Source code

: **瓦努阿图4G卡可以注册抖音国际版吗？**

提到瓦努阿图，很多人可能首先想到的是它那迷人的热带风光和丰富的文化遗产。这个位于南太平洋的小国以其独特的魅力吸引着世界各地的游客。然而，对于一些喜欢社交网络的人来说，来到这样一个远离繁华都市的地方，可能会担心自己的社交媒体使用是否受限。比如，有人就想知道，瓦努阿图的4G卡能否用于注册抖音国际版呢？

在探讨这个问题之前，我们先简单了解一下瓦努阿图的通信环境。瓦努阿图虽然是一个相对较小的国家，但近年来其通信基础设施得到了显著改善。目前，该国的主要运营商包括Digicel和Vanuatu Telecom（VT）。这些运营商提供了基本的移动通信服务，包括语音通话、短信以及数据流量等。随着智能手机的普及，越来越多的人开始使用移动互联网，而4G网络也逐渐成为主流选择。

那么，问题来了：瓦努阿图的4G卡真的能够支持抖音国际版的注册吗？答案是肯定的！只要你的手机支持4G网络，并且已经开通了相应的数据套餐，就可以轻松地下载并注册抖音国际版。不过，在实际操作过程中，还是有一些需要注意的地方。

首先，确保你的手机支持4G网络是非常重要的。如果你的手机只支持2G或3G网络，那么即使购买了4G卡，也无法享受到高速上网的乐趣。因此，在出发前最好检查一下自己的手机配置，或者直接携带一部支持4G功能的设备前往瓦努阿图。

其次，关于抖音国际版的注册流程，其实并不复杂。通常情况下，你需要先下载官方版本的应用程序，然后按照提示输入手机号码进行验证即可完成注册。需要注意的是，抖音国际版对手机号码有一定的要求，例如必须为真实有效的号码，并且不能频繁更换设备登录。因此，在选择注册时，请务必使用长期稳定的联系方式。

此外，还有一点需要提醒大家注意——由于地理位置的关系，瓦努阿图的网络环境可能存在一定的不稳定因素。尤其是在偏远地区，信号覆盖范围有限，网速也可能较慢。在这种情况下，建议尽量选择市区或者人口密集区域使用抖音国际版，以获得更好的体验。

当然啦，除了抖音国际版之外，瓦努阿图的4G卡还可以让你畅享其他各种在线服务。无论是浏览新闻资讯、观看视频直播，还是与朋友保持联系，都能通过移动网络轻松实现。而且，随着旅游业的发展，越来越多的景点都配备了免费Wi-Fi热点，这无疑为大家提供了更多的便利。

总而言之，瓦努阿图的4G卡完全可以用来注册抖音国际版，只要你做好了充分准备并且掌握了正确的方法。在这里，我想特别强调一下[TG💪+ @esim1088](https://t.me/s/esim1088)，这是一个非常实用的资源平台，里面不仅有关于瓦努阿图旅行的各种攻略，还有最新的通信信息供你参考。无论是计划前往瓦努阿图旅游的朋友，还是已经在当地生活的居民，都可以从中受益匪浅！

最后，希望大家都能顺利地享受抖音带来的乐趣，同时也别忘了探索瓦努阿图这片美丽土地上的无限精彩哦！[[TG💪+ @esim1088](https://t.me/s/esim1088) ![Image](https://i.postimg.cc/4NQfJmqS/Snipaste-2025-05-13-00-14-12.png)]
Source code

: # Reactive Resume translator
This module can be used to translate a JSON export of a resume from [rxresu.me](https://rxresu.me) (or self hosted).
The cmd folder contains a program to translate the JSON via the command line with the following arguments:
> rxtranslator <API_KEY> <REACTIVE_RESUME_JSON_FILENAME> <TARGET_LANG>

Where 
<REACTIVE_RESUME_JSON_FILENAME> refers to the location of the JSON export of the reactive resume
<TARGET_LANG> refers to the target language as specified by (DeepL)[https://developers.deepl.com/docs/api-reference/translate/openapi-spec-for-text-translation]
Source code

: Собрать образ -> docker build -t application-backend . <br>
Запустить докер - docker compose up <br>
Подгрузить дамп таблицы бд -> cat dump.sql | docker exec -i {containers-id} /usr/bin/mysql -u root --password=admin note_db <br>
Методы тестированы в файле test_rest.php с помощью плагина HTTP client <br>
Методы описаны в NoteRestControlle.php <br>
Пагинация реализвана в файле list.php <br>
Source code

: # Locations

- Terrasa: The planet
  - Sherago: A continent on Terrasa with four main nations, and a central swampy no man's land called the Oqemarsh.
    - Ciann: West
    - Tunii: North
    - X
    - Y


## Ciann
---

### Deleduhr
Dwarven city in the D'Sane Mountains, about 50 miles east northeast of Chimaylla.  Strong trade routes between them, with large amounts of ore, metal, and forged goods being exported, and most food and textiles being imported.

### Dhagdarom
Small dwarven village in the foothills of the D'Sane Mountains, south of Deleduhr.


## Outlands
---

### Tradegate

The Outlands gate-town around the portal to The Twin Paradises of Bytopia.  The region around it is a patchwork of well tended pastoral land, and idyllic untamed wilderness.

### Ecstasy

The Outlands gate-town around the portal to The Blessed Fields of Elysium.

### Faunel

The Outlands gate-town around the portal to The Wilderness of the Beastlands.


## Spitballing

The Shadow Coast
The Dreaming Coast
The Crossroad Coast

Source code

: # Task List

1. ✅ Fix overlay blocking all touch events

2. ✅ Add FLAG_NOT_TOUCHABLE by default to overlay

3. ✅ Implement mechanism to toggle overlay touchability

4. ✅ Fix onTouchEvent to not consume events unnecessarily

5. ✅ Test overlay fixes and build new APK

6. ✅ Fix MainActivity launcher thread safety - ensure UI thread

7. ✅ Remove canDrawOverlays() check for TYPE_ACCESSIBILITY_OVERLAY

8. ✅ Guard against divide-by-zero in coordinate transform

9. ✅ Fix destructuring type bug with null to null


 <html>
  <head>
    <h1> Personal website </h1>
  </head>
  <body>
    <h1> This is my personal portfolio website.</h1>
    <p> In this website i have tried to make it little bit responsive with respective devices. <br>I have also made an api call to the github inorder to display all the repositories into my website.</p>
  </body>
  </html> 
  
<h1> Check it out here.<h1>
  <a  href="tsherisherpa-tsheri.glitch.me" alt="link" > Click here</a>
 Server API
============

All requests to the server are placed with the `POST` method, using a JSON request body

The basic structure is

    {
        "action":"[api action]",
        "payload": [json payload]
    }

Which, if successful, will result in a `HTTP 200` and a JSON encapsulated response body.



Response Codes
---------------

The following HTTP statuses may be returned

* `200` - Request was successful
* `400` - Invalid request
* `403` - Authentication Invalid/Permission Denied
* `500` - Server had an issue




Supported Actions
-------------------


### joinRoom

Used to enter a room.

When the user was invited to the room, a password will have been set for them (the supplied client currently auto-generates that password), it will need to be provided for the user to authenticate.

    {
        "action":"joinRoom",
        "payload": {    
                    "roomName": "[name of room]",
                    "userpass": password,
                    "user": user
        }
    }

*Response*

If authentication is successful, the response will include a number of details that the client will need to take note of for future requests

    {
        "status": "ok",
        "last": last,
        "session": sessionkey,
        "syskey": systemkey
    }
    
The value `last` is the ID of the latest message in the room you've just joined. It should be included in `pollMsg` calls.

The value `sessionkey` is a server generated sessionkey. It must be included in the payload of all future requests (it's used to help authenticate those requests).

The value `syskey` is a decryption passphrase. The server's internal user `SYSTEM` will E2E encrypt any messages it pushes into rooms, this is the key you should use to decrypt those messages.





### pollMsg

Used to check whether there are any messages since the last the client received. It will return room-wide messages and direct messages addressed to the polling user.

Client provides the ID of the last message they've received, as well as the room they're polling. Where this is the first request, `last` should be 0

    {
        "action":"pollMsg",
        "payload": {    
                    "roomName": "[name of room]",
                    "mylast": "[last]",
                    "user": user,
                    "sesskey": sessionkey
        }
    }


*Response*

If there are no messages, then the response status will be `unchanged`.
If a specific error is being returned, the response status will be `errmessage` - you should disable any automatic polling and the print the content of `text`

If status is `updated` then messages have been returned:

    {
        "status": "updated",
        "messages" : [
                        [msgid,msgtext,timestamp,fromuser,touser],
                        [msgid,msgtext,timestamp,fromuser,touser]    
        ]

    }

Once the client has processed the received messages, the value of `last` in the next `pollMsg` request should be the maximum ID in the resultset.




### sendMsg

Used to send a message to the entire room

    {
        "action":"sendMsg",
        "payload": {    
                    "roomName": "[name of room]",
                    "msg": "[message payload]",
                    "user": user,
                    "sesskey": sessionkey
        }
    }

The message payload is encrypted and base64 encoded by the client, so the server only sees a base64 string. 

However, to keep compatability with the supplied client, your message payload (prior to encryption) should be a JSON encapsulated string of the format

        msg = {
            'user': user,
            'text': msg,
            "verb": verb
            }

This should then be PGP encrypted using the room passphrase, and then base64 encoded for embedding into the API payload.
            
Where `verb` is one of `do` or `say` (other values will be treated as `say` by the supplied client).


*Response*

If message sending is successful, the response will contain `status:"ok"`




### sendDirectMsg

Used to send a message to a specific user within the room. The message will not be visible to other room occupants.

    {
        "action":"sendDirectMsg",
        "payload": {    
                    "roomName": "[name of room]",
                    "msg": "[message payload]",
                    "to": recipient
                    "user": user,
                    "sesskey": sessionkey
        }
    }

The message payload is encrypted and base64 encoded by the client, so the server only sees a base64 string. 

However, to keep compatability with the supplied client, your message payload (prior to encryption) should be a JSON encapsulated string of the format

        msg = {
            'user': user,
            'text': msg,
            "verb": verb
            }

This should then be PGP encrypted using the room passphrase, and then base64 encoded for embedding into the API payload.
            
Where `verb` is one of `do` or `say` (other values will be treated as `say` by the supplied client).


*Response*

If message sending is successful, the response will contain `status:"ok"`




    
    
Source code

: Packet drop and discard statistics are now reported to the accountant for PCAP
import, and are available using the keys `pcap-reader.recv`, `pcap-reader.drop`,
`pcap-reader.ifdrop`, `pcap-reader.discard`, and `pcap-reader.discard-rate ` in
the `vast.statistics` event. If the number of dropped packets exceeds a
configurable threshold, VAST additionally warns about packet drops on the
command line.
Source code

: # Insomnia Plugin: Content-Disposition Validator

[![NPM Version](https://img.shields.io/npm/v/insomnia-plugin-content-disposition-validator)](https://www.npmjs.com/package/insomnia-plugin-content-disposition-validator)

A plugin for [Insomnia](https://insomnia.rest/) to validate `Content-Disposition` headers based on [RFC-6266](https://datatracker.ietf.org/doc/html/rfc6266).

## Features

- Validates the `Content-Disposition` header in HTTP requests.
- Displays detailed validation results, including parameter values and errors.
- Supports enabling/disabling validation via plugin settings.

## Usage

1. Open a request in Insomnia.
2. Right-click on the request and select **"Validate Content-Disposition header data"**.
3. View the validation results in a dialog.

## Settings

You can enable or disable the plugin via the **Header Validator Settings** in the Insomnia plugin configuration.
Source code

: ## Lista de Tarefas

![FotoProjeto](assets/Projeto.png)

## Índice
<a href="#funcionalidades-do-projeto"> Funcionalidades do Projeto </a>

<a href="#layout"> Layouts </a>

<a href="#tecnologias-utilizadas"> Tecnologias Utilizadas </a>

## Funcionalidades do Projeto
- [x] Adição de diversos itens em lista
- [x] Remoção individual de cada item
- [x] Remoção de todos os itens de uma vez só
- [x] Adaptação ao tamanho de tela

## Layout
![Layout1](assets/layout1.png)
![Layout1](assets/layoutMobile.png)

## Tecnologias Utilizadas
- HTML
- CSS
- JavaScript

* * *

**REQUIRED WORK**
Set down exactly the lines of the listing above, from the line holding "- Supports enabling/disabling" through its last line, with nothing added.

**WRITTEN RESPONSE**
- Supports enabling/disabling validation via plugin settings.

## Usage

1. Open a request in Insomnia.
2. Right-click on the request and select **"Validate Content-Disposition header data"**.
3. View the validation results in a dialog.

## Settings

You can enable or disable the plugin via the **Header Validator Settings** in the Insomnia plugin configuration.
Source code

: ## Lista de Tarefas

![FotoProjeto](assets/Projeto.png)

## Índice
<a href="#funcionalidades-do-projeto"> Funcionalidades do Projeto </a>

<a href="#layout"> Layouts </a>

<a href="#tecnologias-utilizadas"> Tecnologias Utilizadas </a>

## Funcionalidades do Projeto
- [x] Adição de diversos itens em lista
- [x] Remoção individual de cada item
- [x] Remoção de todos os itens de uma vez só
- [x] Adaptação ao tamanho de tela

## Layout
![Layout1](assets/layout1.png)
![Layout1](assets/layoutMobile.png)

## Tecnologias Utilizadas
- HTML
- CSS
- JavaScript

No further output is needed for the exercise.